# Bounding a prime number based equation

by Nelphine
Tags: based, bounding, equation, number, prime
 P: 11 Hello all! I realize I am new to the community of online math forums, so I'm probably breaking a few etiquette rules (and possibly more important rules too - if so, please let me know and I'll fix what I can.) However, I am working on a math problem, and I am stuck on bounding a particular equation, and I am looking for help. I'm trying to bound a series of equations, each equation based on the first k primes greater than 3: k = 1, f(x) = x - x*2/5 k = 2, f(x) = x - x*2/5 - x*2/7 + x*4/35 k = 3, f(x) = x - x*2/5 - x*2/7 - x*2/11 + x*4/35 + x*4/55 + x*4/77 - x*8/385 etc The first wrinkle comes from the fact that x will always be an integer, and my answer must always be a positive integer. For example, if x was 103, then in the first equation (-x*2/5) would seem to be -41. However, the problem comes from the fact that the answers will not be completely evenly spread (we can't just use the floor or ceiling). Specifically, if x was 103, then in the first equation (-x*2/5) could be -40, -41, or -42. The value changes for each value of x. My concern comes from the third equation (and later equations, as we continue to get more and more terms in the equation as we continue adding prime numbers). Continuing the example, if x was 103, then: -x*2/5 could be -40, -41, or -42. -x*2/7 could be -28, -29 or -30. -x*2/11 could be -18, -19 or -20. x*4/35 could be 8, 9, 10, 11 or 12. x*4/55 could be 4, 5, 6, 7 or 8. x*4/77 could be 4, 5, 6, 7 or 8. -x*8/385 could be 0, -1, -2, -3, -4, -5, -6, -7, or -8. If I simply assume the largest possible answer for each one, then I end up in a situation where my answer is a negative integer (which I know it cannot be). So how do I put a bound on this equation such that I can ensure I'll always get a positive solution? As an additional note, this equation is equivalent to (at least) one other equation, which is much easier to manipulate and put bounds on.
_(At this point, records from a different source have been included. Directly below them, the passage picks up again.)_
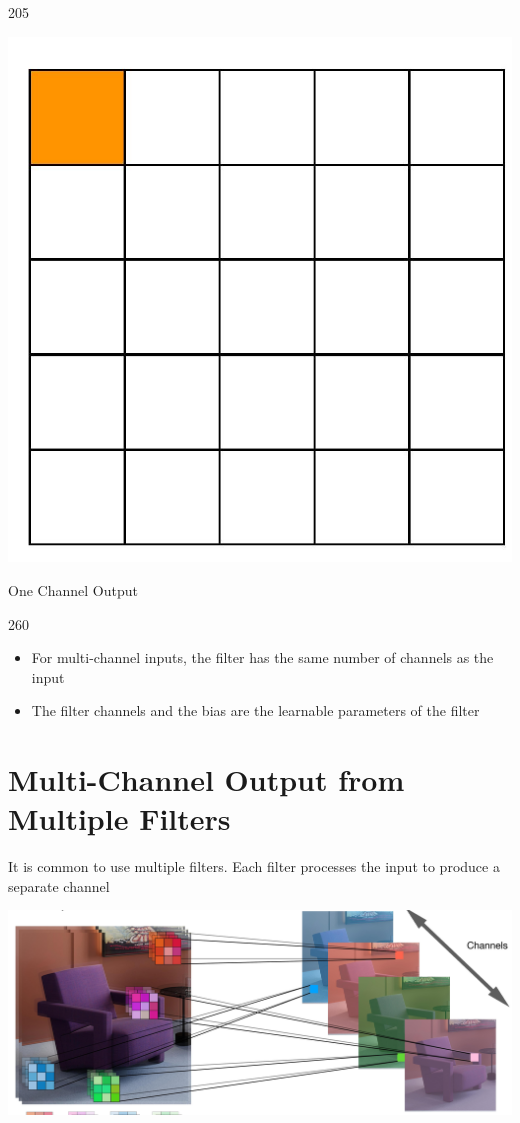 \documentclass[10pt]{article}
\begin{document}
205

\begin{center}
\includegraphics[max width=\textwidth]{2024_01_08_959e2db67a31f073f6d2g-07(9)}
\end{center}

One Channel Output

260

\begin{itemize}
  \item For multi-channel inputs, the filter has the same number of channels as the input
  \item The filter channels and the bias are the learnable parameters of the filter
\end{itemize}

\section*{Multi-Channel Output from Multiple Filters}
It is common to use multiple filters. Each filter processes the input to produce a separate channel

\begin{center}
\includegraphics[max width=\textwidth]{2024_01_08_959e2db67a31f073f6d2g-08(1)}
\end{center}
\end{document}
However, since this is the original equation I am working with, I need to make sure any bounds have their basis within the original equation, and then transfer them to the other equation, in order to actually finish the problem.
P: 891
 Quote by Nelphine Hello all! I realize I am new to the community of online math forums, so I'm probably breaking a few etiquette rules (and possibly more important rules too - if so, please let me know and I'll fix what I can.) However, I am working on a math problem, and I am stuck on bounding a particular equation, and I am looking for help. I'm trying to bound a series of equations, each equation based on the first k primes greater than 3: k = 1, f(x) = x - x*2/5 k = 2, f(x) = x - x*2/5 - x*2/7 + x*4/35 k = 3, f(x) = x - x*2/5 - x*2/7 - x*2/11 + x*4/35 + x*4/55 + x*4/77 - x*8/385 etc The first wrinkle comes from the fact that x will always be an integer, and my answer must always be a positive integer. For example, if x was 103, then in the first equation (-x*2/5) would seem to be -41. However, the problem comes from the fact that the answers will not be completely evenly spread (we can't just use the floor or ceiling). Specifically, if x was 103, then in the first equation (-x*2/5) could be -40, -41, or -42. The value changes for each value of x. My concern comes from the third equation (and later equations, as we continue to get more and more terms in the equation as we continue adding prime numbers). Continuing the example, if x was 103, then: -x*2/5 could be -40, -41, or -42. -x*2/7 could be -28, -29 or -30. -x*2/11 could be -18, -19 or -20. x*4/35 could be 8, 9, 10, 11 or 12. x*4/55 could be 4, 5, 6, 7 or 8. x*4/77 could be 4, 5, 6, 7 or 8. -x*8/385 could be 0, -1, -2, -3, -4, -5, -6, -7, or -8. If I simply assume the largest possible answer for each one, then I end up in a situation where my answer is a negative integer (which I know it cannot be). So how do I put a bound on this equation such that I can ensure I'll always get a positive solution? As an additional note, this equation is equivalent to (at least) one other equation, which is much easier to manipulate and put bounds on. However, since this is the original equation I am working with, I need to make sure any bounds have their basis within the original equation, and then transfer them to the other equation, in order to actually finish the problem.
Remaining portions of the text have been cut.